Total nucleic acid (μg) = [A 260] [OD value (1.0)] [Dilution factor]
For example – if one diluted a double stranded DNA sample 1:99 (= 1 in 100) with pure distilled water and the A260 value from the spectrophotometer was 0.20, the concentration of the DNA would be –
Total DNA (μg) = [0.20] [50] [100]
= 1000 μg/ml = 1 mg/ml as OD = 1.0 for 50 μg/ml
Property # 4. Fluorescent Quantification of DNA:
The amount of DNA in a solution is proportional to the fluorescence emitted by ethidium bromide in that solution. Dilutions of an unknown DNA in the presence of 2 μg/ml ethidium bromide are compared to dilutions of a known amount of a standard DNA solutions spotted on an agarose gel or Saran Wrap or electrophoresed in an agarose gel.
1. Mix 9 μl TE and 1 μl DNA sample (mix thoroughly or vortex).
2. Spot this on a piece of parafilm, mix by pulling it up and down once, and make a second 10 fold dilution with 9 μl more of TE and 1 μl of the first dilution.
3. Prepare an agarose gel (0.5%-0.7%) with ethidium bromide. Spot 5 μl of these dilutions on different places of the agarose gel (label the bottom of the plate).
4. If the concentration of the original DNA sample is suspected to be less than 20 μg/ml then spot 5 μl of the undiluted sample also.

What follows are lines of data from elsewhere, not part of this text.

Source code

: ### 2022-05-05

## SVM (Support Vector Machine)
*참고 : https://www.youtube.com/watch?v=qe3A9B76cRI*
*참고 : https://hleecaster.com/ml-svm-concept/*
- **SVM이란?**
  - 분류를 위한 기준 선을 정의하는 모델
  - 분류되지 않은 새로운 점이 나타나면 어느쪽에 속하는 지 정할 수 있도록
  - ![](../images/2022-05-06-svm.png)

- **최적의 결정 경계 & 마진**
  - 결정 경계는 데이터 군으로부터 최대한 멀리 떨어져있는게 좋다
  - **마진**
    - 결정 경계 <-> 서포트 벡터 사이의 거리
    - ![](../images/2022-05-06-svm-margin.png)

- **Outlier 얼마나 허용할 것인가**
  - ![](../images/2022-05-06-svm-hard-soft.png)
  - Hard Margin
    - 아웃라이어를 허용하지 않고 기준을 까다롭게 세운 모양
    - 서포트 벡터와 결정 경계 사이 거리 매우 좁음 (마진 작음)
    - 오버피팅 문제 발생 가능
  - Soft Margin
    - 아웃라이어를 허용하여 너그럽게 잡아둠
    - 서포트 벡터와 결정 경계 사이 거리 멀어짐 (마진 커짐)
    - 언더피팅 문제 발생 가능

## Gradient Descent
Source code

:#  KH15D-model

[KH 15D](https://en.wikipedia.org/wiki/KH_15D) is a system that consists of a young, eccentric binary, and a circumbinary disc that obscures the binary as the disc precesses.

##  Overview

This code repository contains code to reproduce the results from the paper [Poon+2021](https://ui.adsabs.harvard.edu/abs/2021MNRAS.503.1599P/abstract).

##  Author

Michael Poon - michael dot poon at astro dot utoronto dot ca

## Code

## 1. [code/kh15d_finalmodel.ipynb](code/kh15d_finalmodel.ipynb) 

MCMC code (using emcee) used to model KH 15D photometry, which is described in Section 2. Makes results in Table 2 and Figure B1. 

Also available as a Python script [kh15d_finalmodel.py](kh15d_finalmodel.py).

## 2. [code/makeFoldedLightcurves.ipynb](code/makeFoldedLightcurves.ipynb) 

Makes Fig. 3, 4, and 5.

5. Also spot on the agarose gel 5 μl of at least the 2, 5, 10, 15, and 20 μg/ml DNA standards.
6. Allow the liquid soak in the agarose gel. Invert the plate on a transilluminator and compare. Record the unknown spots for fluorescent intensity to the standard.
7. Use the dilution that gives between 2 and 20 μg/ml reading. Back calculate the amount of DNA by the dilution factor. It is best if the sample spots are coded so that anyone can read them.

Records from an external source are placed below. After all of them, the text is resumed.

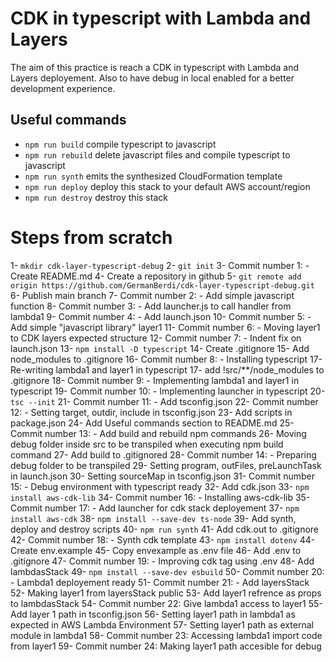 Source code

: # CDK in typescript with Lambda and Layers
The aim of this practice is reach a CDK in typescript with Lambda and Layers deployement. Also to have debug in local enabled for a better development experience.

## Useful commands

* `npm run build`     compile typescript to javascript
* `npm run rebuild`   delete javascript files and compile typescript to javascript
* `npm run synth`     emits the synthesized CloudFormation template
* `npm run deploy`    deploy this stack to your default AWS account/region
* `npm run destroy`   destroy this stack

# Steps from scratch
1- `mkdir cdk-layer-typescript-debug`
2- `git init`
3- Commit number 1: - Create README.md
4- Create a repository in github
5- `git remote add origin https://github.com/GermanBerdi/cdk-layer-typescript-debug.git`
6- Publish main branch
7- Commit number 2: - Add simple javascript function
8- Commit number 3: - Add launcher.js to call handler from lambda1
9- Commit number 4: - Add launch.json
10- Commit number 5: - Add simple "javascript library" layer1
11- Commit number 6: - Moving layer1 to CDK layers expected structure
12- Commit number 7: - Indent fix on launch.json
13- `npm install -D typescript`
14- Create .gitignore
15- Add node_modules to .gitignore
16- Commit number 8: - Installing typescript
17- Re-writing lambda1 and layer1 in typescript
17- add !src/**/node_modules to .gitignore
18- Commit number 9: - Implementing lambda1 and layer1 in typescript
19- Commit number 10: - Implementing launcher in typescript
20- `tsc --init`
21- Commit number 11: - Add tsconfig.json
22- Commit number 12: - Setting target, outdir, include in tsconfig.json
23- Add scripts in package.json
24- Add Useful commands section to README.md
25- Commit number 13: - Add build and rebuild npm commands
26- Moving debug folder inside src to be transpiled when executing npm build command
27- Add build to .gitignored
28- Commit number 14: - Preparing debug folder to be transpiled
29- Setting program, outFiles, preLaunchTask in launch.json
30- Setting sourceMap in tsconfig.json
31- Commit number 15: - Debug environment with typescript ready
32- Add cdk.json
33- `npm install aws-cdk-lib`
34- Commit number 16: - Installing aws-cdk-lib
35- Commit number 17: - Add launcher for cdk stack deployement
37- `npm install aws-cdk`
38- `npm install --save-dev ts-node`
39- Add synth, deploy and destroy scripts
40- `npm run synth`
41- Add cdk.out to .gitignore
42- Commit number 18: - Synth cdk template
43- `npm install dotenv`
44- Create env.example
45- Copy envexample as .env file
46- Add .env to .gitignore
47- Commit number 19: - Improving cdk tag using .env
48- Add lambdasStack
49- `npm install --save-dev esbuild`
50- Commit number 20: - Lambda1 deployement ready
51- Commit number 21: - Add layersStack
52- Making layer1 from layersStack public
53- Add layer1 refrence as props to lambdasStack
54- Commit number 22: Give lambda1 access to layer1
55- Add layer 1 path in tsconfig.json
56- Setting layer1 path in lambda1 as expected in AWS Lambda Environment
57- Setting layer1 path as external module in lambda1
58- Commit number 23: Accessing lambda1 import code from layer1
59- Commit number 24: Making layer1 path accesible for debug
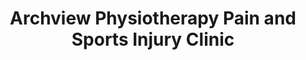 ---
title: "Archview Physiotherapy Pain and Sports Injury Clinic"
address: "32 Ranelagh rd, Dublin 6 Co. Dublin"
tel: "(01)4913228"
county: "Dublin"
category: "Swimming Pools"
type: "Content"
lat: "53.328406"
lng: "-6.258946"
--- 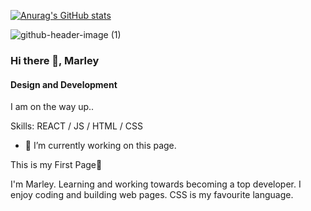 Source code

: 

[![Anurag's GitHub stats](https://github-readme-stats.vercel.app/api?username=Marley1987)](https://github.com/anuraghazra/github-readme-stats)


![github-header-image (1)](https://github.com/Marley1987/Marley1987/assets/163350113/55086ef0-585e-4315-9a7d-aaf549f2ae97)




### Hi there 👋, Marley
#### Design and Development
I am on the way up..

Skills: REACT / JS / HTML / CSS

- 🔭 I’m currently working on this page. 

This is my First Page👋

I'm Marley. Learning and working towards becoming a top developer.
I enjoy coding and building web pages. CSS is my favourite language.

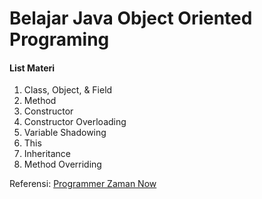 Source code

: # Belajar Java Object Oriented Programing
#### List Materi
1. Class, Object, & Field
2. Method
3. Constructor
4. Constructor Overloading
5. Variable Shadowing
6. This
7. Inheritance
8. Method Overriding

Referensi:  [Programmer Zaman Now](https://www.youtube.com/ProgrammerZamanNow) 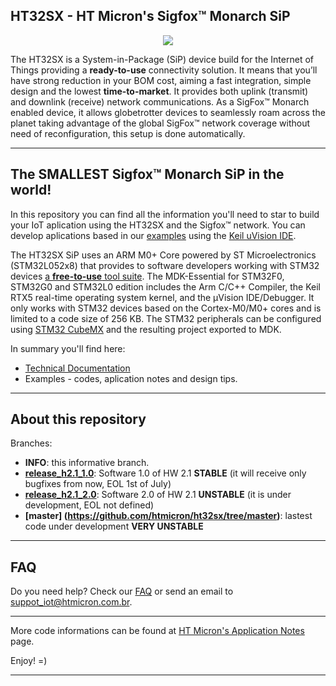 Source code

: ## HT32SX - HT Micron's Sigfox™ Monarch SiP

<div align="center">
  <img src="https://encrypted-tbn0.gstatic.com/images?q=tbn:ANd9GcSesenrhZDRBpVRdUHpQ5ouT6wUTu0t0zaYtSI5GZqXJjGc2tor4Q&s">
</div>

The HT32SX is a System-in-Package (SiP) device build for the Internet of Things providing a **ready-to-use** connectivity solution.
It means that you’ll have strong reduction in your BOM cost, aiming a fast integration, simple design and the lowest **time-to-market**. It provides both uplink (transmit) and downlink (receive) network communications. As a SigFox™ Monarch enabled device, it allows globetrotter devices to seamlessly roam across the planet taking advantage of the global SigFox™ network coverage without need of reconfiguration, this setup is done automatically.

<hr>

## The SMALLEST Sigfox™ Monarch SiP in the world!

In this repository you can find all the information you'll need to star to build your IoT aplication using the HT32SX and the Sigfox™ network. You can develop aplications based in our [examples](/firmware_applications) using the [Keil uVision IDE](https://www.keil.com/download/product/). 

The HT32SX SiP uses an ARM M0+ Core powered by ST Microelectronics (STM32L052x8) that provides to software developers working with STM32 devices [a **free-to-use** tool suite](https://www2.keil.com/stmicroelectronics-stm32/mdk). The MDK-Essential for STM32F0, STM32G0 and STM32L0 edition includes the Arm C/C++ Compiler, the Keil RTX5 real-time operating system kernel, and the µVision IDE/Debugger. It only works with STM32 devices based on the Cortex-M0/M0+ cores and is limited to a code size of 256 KB. The STM32 peripherals can be configured using [STM32 CubeMX](https://www.st.com/en/development-tools/stm32cubemx.html) and the resulting project exported to MDK.

In summary you'll find here:
*  [Technical Documentation](/docs)
*  Examples - codes, aplication notes and design tips.

<hr>

## About this repository

Branches:

* **INFO**: this informative branch.
* **[release_h2.1_1.0](https://github.com/htmicron/ht32sx/tree/release_h2.1_1.0)**: Software 1.0 of HW 2.1 **STABLE** (it will receive only bugfixes from now, EOL 1st of July)
* **[release_h2.1_2.0](https://github.com/htmicron/ht32sx/tree/release_h2.1_2.0)**: Software 2.0 of HW 2.1 **UNSTABLE** (it is under development, EOL not defined)
* **[master] (https://github.com/htmicron/ht32sx/tree/master)**: lastest code under development **VERY UNSTABLE**


<hr>

## FAQ

Do you need help? Check our [FAQ](https://htmicron.github.io/FAQ/html/index.html) or send an email to suppot_iot@htmicron.com.br. 

<hr>

More code informations can be found at [HT Micron's Application Notes](https://htmicron.github.io/index.html) page.

Enjoy! =)

---
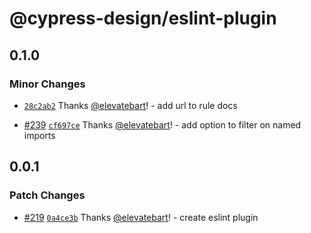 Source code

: # @cypress-design/eslint-plugin

## 0.1.0

### Minor Changes

- [`28c2ab2`](https://github.com/cypress-io/cypress-design/commit/28c2ab26b7583fcd18497645469be503cd065ab0) Thanks [@elevatebart](https://github.com/elevatebart)! - add url to rule docs

- [#239](https://github.com/cypress-io/cypress-design/pull/239) [`cf697ce`](https://github.com/cypress-io/cypress-design/commit/cf697ce2fceb5b380acd0f79f7b389773ffcef4a) Thanks [@elevatebart](https://github.com/elevatebart)! - add option to filter on named imports

## 0.0.1

### Patch Changes

- [#219](https://github.com/cypress-io/cypress-design/pull/219) [`0a4ce3b`](https://github.com/cypress-io/cypress-design/commit/0a4ce3bb55b9ab0510f7fb9ba207d5fdc3cb723f) Thanks [@elevatebart](https://github.com/elevatebart)! - create eslint plugin
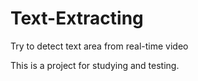 # Text-Extracting
Try to detect text area from real-time video

This is a project for studying and testing.
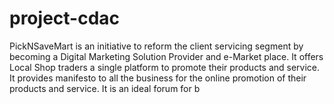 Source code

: # project-cdac
PickNSaveMart is an initiative to reform the client servicing segment by becoming a Digital Marketing Solution Provider and e-Market place. It offers Local Shop traders a single platform to promote their products and service. It provides manifesto to all the business for the online promotion of their products and service. It is an ideal forum for b
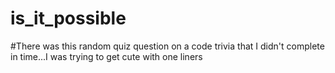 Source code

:# is_it_possible

#There was this random quiz question on a code trivia that I didn't complete in time...I was trying to get cute with one liners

Quantification of DNA Using Diphenylamine (DPA) Assay:
1. Prepare the following reagent in a fume hood.
Distilled water – 160 μl
DNA – 10 μl
3N perchloric acid – 150μl
DPA solution – 180μl
2. Cap the tubes and mix by inversion.
3. Incubate in the dark (overnight) at room temperature.

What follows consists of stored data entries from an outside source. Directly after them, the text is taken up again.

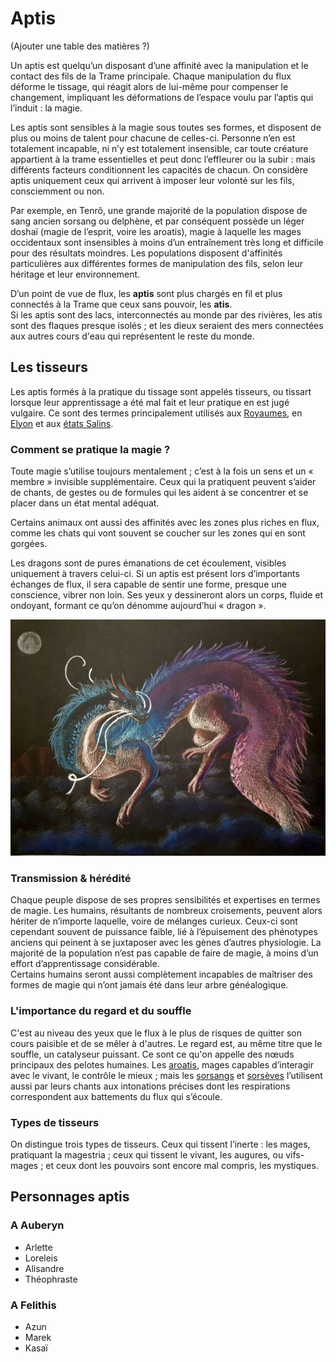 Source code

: # Aptis

(Ajouter une table des matières ?)

Un aptis est quelqu’un disposant d’une affinité avec la manipulation et le contact des fils de la Trame principale. Chaque manipulation du flux déforme le tissage, qui réagit alors de lui-même pour compenser le changement, impliquant les déformations de l’espace voulu par l’aptis qui l’induit : la magie.

Les aptis sont sensibles à la magie sous toutes ses formes, et disposent de plus ou moins de talent pour chacune de celles-ci. Personne n’en est totalement incapable, ni n’y est totalement insensible, car toute créature appartient à la trame essentielles et peut donc l’effleurer ou la subir : mais différents facteurs conditionnent les capacités de chacun. On considère aptis uniquement ceux qui arrivent à imposer leur volonté sur les fils, consciemment ou non.

Par exemple, en Tenrô, une grande majorité de la population dispose de sang ancien sorsang ou delphène, et par conséquent possède un léger doshaï (magie de l’esprit, voire les aroatis), magie à laquelle les mages occidentaux sont insensibles à moins d’un entraînement très long et difficile pour des résultats moindres. Les populations disposent d'affinités particulières aux différentes formes de manipulation des fils, selon leur héritage et leur environnement.

D’un point de vue de flux, les **aptis** sont plus chargés en fil et plus connectés à la Trame que ceux sans pouvoir, les **atis**.\
Si les aptis sont des lacs, interconnectés au monde par des rivières, les atis sont des flaques presque isolés ; et les dieux seraient des mers connectées aux autres cours d'eau qui représentent le reste du monde.

## Les tisseurs

Les aptis formés à la pratique du tissage sont appelés tisseurs, ou tissart lorsque leur apprentissage a été mal fait et leur pratique en est jugé vulgaire. Ce sont des termes principalement utilisés aux [Royaumes](<../../Nations humaines/Royaumes occidentaux.md>), en [Elyon](broken-reference) et aux [états Salins](../../Nations%20humaines/Etats%20salins.md).

### Comment se pratique la magie ?

Toute magie s’utilise toujours mentalement ; c’est à la fois un sens et un « membre » invisible supplémentaire. Ceux qui la pratiquent peuvent s’aider de chants, de gestes ou de formules qui les aident à se concentrer et se placer dans un état mental adéquat.

Certains animaux ont aussi des affinités avec les zones plus riches en flux, comme les chats qui vont souvent se coucher sur les zones qui en sont gorgées.

Les dragons sont de pures émanations de cet écoulement, visibles uniquement à travers celui-ci. Si un aptis est présent lors d’importants échanges de flux, il sera capable de sentir une forme, presque une conscience, vibrer non loin. Ses yeux y dessineront alors un corps, fluide et ondoyant, formant ce qu’on dénomme aujourd’hui « dragon ».

![Dragons](../../Illustrations/dragon_constraste.jpg)

### Transmission & hérédité

Chaque peuple dispose de ses propres sensibilités et expertises en termes de magie. Les humains, résultants de nombreux croisements, peuvent alors hériter de n’importe laquelle, voire de mélanges curieux. Ceux-ci sont cependant souvent de puissance faible, lié à l’épuisement des phénotypes anciens qui peinent à se juxtaposer avec les gènes d’autres physiologie. La majorité de la population n’est pas capable de faire de magie, à moins d’un effort d’apprentissage considérable.\
Certains humains seront aussi complètement incapables de maîtriser des formes de magie qui n’ont jamais été dans leur arbre généalogique.

### L'importance du regard et du souffle

C'est au niveau des yeux que le flux à le plus de risques de quitter son cours paisible et de se mêler à d'autres. Le regard est, au même titre que le souffle, un catalyseur puissant. Ce sont ce qu'on appelle des nœuds principaux des pelotes humaines. Les [aroatis](<../../Nations humaines/Tenrô.md#aroatis>), mages capables d’interagir avec le vivant, le contrôle le mieux ; mais les [sorsangs](broken-reference) et [sorsèves](broken-reference) l’utilisent aussi par leurs chants aux intonations précises dont les respirations correspondent aux battements du flux qui s’écoule.

### Types de tisseurs

On distingue trois types de tisseurs. Ceux qui tissent l’inerte : les mages, pratiquant la magestria ; ceux qui tissent le vivant, les augures, ou vifs-mages ; et ceux dont les pouvoirs sont encore mal compris, les mystiques.

## Personnages aptis

### A Auberyn

* Arlette
* Loreleis
* Alisandre
* Théophraste

### A Felithis

* Azun
* Marek
* Kasaï
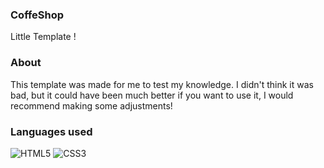 
### CoffeShop
Little Template !

### About
This template was made for me to test my knowledge. 
I didn't think it was bad, but it could have been much better
if you want to use it, 
I would recommend making some adjustments!

### Languages ​​used 
![HTML5](https://img.shields.io/badge/html5-%23E34F26.svg?style=for-the-badge&logo=html5&logoColor=white) ![CSS3](https://img.shields.io/badge/css3-%231572B6.svg?style=for-the-badge&logo=css3&logoColor=white)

Note the incubation time for future use. A calibration curve will then not be necessary each time.
4. Read the optical density at 600 nm.
Compare with a calibration curve made from measurements with a standardized DNA solution. The curve is only linear between the concentrations of 5-50 μg/ml. Dilution may be necessary for more concentrated solutions.
3 N Perchloric Acid:
Dilute 49.2 ml perchloric acid up to 200 ml with distilled water in a fume hood.
Diphenylamine (DPA) Solution:
In a fume hood, add 20 μl paraldehyde to 198 ml of glacial acetic acid in a 250 ml Erlenmyer flask. Wearing gloves, carefully weigh out 8 g of DPA and add to the above solution, quickly cover with foil, and shake until dissolved. Store in the dark in a fume hood. This solution is stable for 6 weeks.